Kinda makes one wonder what we have done to our environment the past 100 years or so as caretakers of the Garden of Eden.

Regards,

Dee A. Lusby


----------



## Michael Bush (Aug 2, 2002)

It is true a lot of the endagered ones are small flowers. We wiped out the mason bees, the leaf cutter bees, the alakli bees with the DDT. I have noticed, though, that my pear tree is covered with mason bees and orchard bees, but my honey bees do not seem at all interested. So the smaller bees are making a comeback.


----------



## Dee A. Lusby (Oct 4, 2000)

Michael wrote:
It is true a lot of the endagered ones are small flowers. We wiped out the mason bees, the leaf cutter bees, the alakli bees with the DDT. I have noticed, though, that my pear tree is covered with mason bees and orchard bees, but my honey bees do not seem at all interested. So the smaller bees are making a comeback.

Reply:
This is good you are seeing mason bees and orchard bees there. Each has its own range in nature specific to which they go. If more chemicals, etc were layed off of and more natural controls used it would sure help them all and especially us with a healthy diet. Good to know that honeybees do not control all the fruit crops. They do citrus, good to know that they don't do pears. 

You know any other fruit other bees have to help with?

Regards,

Dee A. Lusby


----------



## Michael Bush (Aug 2, 2002)

Another good sign I see around here is the plethora of lady bugs. Thousands of them in clusters on my cedar trees when it's cold. I think there is not much pesticide used around here or the mason bees and the ladybugs wouldn't be in such supply.

I have seen my honey bees work the pears in the past. They just arrived here (and are right next to the tree) but must have found something more lucrative.

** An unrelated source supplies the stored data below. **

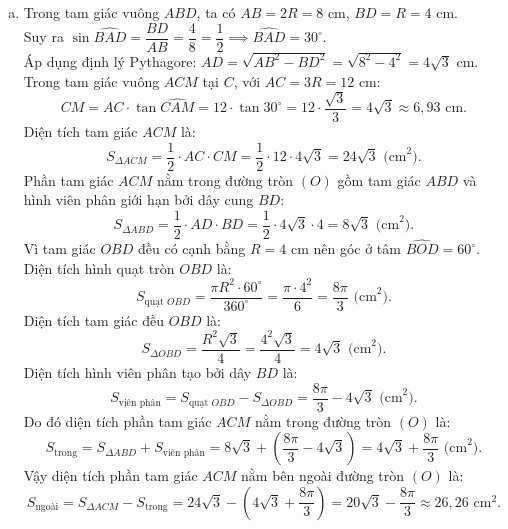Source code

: \begin{bt}
{\begin{enumerate}[a)]
	Từ tính chất đối xứng và hệ thức tiếp tuyến của đường tròn qua các tam giác đồng dạng, ta suy ra $\widehat{OBK} = 90^\circ$, hay $KB \perp AB$ tại $B \in (O)$. Do đó $KB$ là tiếp tuyến của đường tròn $(O)$.
	\item Trong tam giác vuông $ABD$, ta có $AB = 2R = 8\text{ cm}$, $BD = R = 4\text{ cm}$.\\
	Suy ra $\sin \widehat{BAD} = \dfrac{BD}{AB} = \dfrac{4}{8} = \dfrac{1}{2} \implies \widehat{BAD} = 30^\circ$.\\
	Áp dụng định lý Pythagore: $AD = \sqrt{AB^2 - BD^2} = \sqrt{8^2 - 4^2} = 4\sqrt{3}\text{ cm}$.\\
	Trong tam giác vuông $ACM$ tại $C$, với $AC = 3R = 12\text{ cm}$:
	$$
	CM = AC \cdot \tan \widehat{CAM} = 12 \cdot \tan 30^\circ = 12 \cdot \dfrac{\sqrt{3}}{3} = 4\sqrt{3} \approx 6{,}93\text{ cm}.
	$$
	Diện tích tam giác $ACM$ là:
	$$
	S_{\Delta ACM} = \dfrac{1}{2} \cdot AC \cdot CM = \dfrac{1}{2} \cdot 12 \cdot 4\sqrt{3} = 24\sqrt{3}\text{ (cm}^2\text{)}.
	$$
	Phần tam giác $ACM$ nằm trong đường tròn $(O)$ gồm tam giác $ABD$ và hình viên phân giới hạn bởi dây cung $BD$:
	$$
	S_{\Delta ABD} = \dfrac{1}{2} \cdot AD \cdot BD = \dfrac{1}{2} \cdot 4\sqrt{3} \cdot 4 = 8\sqrt{3}\text{ (cm}^2\text{)}.
	$$
	Vì tam giác $OBD$ đều có cạnh bằng $R = 4\text{ cm}$ nên góc ở tâm $\widehat{BOD} = 60^\circ$.\\
	Diện tích hình quạt tròn $OBD$ là:
	$$
	S_{\text{quạt } OBD} = \dfrac{\pi R^2 \cdot 60^\circ}{360^\circ} = \dfrac{\pi \cdot 4^2}{6} = \dfrac{8\pi}{3}\text{ (cm}^2\text{)}.
	$$
	Diện tích tam giác đều $OBD$ là:
	$$
	S_{\Delta OBD} = \dfrac{R^2\sqrt{3}}{4} = \dfrac{4^2\sqrt{3}}{4} = 4\sqrt{3}\text{ (cm}^2\text{)}.
	$$
	Diện tích hình viên phân tạo bởi dây $BD$ là:
	$$
	S_{\text{viên phân}} = S_{\text{quạt } OBD} - S_{\Delta OBD} = \dfrac{8\pi}{3} - 4\sqrt{3}\text{ (cm}^2\text{)}.
	$$
	Do đó diện tích phần tam giác $ACM$ nằm trong đường tròn $(O)$ là:
	$$
	S_{\text{trong}} = S_{\Delta ABD} + S_{\text{viên phân}} = 8\sqrt{3} + \left(\dfrac{8\pi}{3} - 4\sqrt{3}\right) = 4\sqrt{3} + \dfrac{8\pi}{3}\text{ (cm}^2\text{)}.
	$$
	Vậy diện tích phần tam giác $ACM$ nằm bên ngoài đường tròn $(O)$ là:
	$$
	S_{\text{ngoài}} = S_{\Delta ACM} - S_{\text{trong}} = 24\sqrt{3} - \left(4\sqrt{3} + \dfrac{8\pi}{3}\right) = 20\sqrt{3} - \dfrac{8\pi}{3} \approx 26{,}26\text{ cm}^2.
	$$
\end{enumerate}
}
\end{bt}

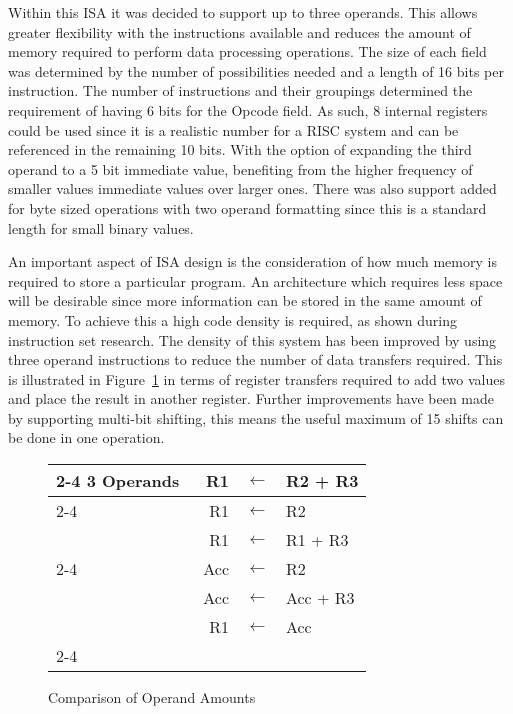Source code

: Within this ISA it was decided to support up to three operands. 
This allows greater flexibility with the instructions available and reduces the amount of memory required to perform data processing operations. 
The size of each field was determined by the number of possibilities needed and a length of 16 bits per instruction.
The number of instructions and their groupings determined the requirement of having 6 bits for the Opcode field. 
As such, 8 internal registers could be used since it is a realistic number for a RISC system and can be referenced in the remaining 10 bits. 
With the option of expanding the third operand to a 5 bit immediate value, benefiting from the higher frequency of smaller values immediate values over larger ones. 
There was also support added for byte sized operations with two operand formatting since this is a standard length for small binary values. 

An important aspect of ISA design is the consideration of how much memory is required to store a particular program. 
An architecture which requires less space will be desirable since more information can be stored in the same amount of memory. 
To achieve this a high code density is required, as shown during instruction set research.
The density of this system has been improved by using three operand instructions to reduce the number of data transfers required. 
This is illustrated in Figure~\ref{fig:NoOperands} in terms of register transfers required to add two values and place the result in another register. 
Further improvements have been made by supporting multi-bit shifting, this means the useful maximum of 15 shifts can be done in one operation.

\begin{figure}[h]
\setlength{\tabcolsep}{2pt}
\centering
\footnotesize
\begin{tabular}{l|rcl|}
	\cline{2-4}
	3 Operands & R1 & $\leftarrow$ & R2 + R3 \\
	\cline{2-4}
	\multirow{2}{*}{2 Operands} & R1 & $\leftarrow$ & R2 \\
	 & R1 & $\leftarrow$ & R1 + R3 \\
	\cline{2-4}
	\multirow{3}{*}{1 Operand} & Acc & $\leftarrow$ & R2 \\
	 & ~Acc & $\leftarrow$ & Acc + R3 \hspace{0.5cm} \\
	 & R1 & $\leftarrow$ & Acc \\
	\cline{2-4}
\end{tabular}
\caption{Comparison of Operand Amounts}
\label{fig:NoOperands}
\end{figure}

I think it would be fun to get some boards and raise the mason bees and rent them to the orchards near here.


----------



## Robert Brenchley (Apr 23, 2000)

Its really easy to encourage mason bees. Two years ago I put up a nester and a single female filled five tubes. Last year I had them all over the place, and thirty tubes were filled. This year they're just hatching out now. I believe parasites can become a problem, but its encouraging so far.


----------